_EXERCISE INSTRUCTIONS_
Select and copy out every line in the records containing "consola".
Segment Start: RECORD EXTRACTS
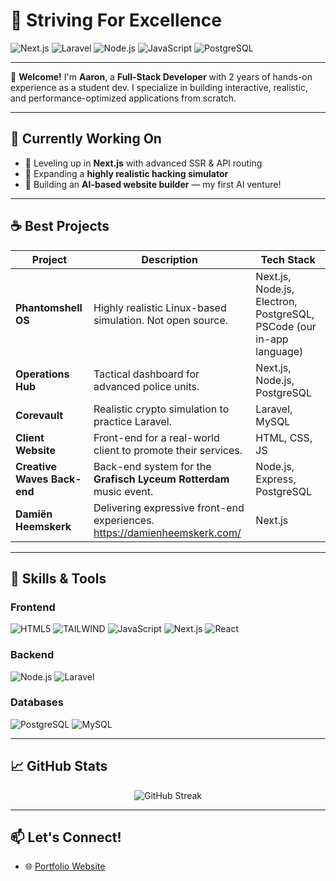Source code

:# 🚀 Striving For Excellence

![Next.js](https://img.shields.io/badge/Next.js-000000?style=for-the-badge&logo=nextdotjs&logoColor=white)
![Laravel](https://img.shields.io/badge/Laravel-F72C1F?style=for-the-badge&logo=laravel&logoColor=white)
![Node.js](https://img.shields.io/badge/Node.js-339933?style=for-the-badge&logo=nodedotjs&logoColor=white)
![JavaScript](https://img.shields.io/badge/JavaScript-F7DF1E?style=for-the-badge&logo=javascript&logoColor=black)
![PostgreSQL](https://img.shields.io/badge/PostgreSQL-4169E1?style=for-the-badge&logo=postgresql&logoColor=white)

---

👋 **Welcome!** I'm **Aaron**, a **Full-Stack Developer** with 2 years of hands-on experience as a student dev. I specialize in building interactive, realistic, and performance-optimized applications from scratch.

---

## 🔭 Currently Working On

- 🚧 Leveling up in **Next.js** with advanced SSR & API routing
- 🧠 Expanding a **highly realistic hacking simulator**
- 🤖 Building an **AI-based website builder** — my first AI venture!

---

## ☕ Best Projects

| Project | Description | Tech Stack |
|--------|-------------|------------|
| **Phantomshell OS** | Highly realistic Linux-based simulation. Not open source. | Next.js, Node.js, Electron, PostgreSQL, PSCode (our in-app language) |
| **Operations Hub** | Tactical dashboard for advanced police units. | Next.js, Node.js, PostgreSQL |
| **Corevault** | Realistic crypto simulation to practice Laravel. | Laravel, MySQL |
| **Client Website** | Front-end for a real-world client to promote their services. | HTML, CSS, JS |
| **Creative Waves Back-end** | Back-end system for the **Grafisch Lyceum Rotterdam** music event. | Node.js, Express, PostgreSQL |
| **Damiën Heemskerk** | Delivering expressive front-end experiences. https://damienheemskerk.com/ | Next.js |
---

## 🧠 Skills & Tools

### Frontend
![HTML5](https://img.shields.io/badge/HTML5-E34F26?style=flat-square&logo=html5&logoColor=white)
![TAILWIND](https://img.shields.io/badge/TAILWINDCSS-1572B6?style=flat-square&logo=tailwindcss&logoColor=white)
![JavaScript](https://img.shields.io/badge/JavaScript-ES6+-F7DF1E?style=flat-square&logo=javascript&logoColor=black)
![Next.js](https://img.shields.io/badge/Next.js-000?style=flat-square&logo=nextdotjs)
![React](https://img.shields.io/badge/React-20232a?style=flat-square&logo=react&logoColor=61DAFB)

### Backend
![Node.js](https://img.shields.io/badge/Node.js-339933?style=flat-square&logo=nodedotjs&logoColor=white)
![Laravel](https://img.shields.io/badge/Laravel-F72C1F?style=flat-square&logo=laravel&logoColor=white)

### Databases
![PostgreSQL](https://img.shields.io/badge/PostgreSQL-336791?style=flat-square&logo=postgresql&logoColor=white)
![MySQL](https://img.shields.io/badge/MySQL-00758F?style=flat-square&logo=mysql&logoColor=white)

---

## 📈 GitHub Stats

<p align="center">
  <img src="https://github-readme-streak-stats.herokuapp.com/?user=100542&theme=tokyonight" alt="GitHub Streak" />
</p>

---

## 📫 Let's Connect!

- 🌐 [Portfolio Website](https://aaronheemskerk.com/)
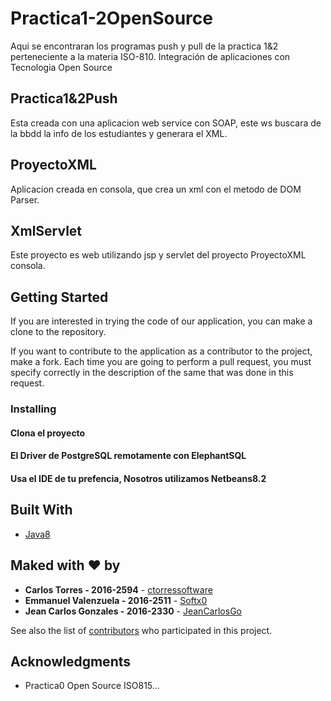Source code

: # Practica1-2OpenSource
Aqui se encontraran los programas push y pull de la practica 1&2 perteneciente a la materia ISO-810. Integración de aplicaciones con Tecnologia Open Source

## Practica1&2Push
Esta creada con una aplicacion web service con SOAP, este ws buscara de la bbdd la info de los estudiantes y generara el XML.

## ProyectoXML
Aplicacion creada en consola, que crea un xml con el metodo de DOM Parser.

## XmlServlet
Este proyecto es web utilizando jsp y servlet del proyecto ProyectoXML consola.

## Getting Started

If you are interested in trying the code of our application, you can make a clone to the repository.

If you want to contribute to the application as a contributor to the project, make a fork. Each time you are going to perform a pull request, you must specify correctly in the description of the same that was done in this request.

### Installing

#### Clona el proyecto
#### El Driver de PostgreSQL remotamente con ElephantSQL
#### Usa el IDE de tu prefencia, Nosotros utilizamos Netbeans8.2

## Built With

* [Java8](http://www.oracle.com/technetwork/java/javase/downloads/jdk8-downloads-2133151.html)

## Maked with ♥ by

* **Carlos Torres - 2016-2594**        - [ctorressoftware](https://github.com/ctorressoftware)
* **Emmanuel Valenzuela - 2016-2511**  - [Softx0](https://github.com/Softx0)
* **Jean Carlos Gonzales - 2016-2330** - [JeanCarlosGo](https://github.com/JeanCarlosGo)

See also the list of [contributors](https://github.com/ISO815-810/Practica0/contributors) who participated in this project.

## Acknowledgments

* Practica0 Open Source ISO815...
Segment End: RECORD EXTRACTS
_ANSWER TO THE PROBLEM_
Aplicacion creada en consola, que crea un xml con el metodo de DOM Parser.
Este proyecto es web utilizando jsp y servlet del proyecto ProyectoXML consola.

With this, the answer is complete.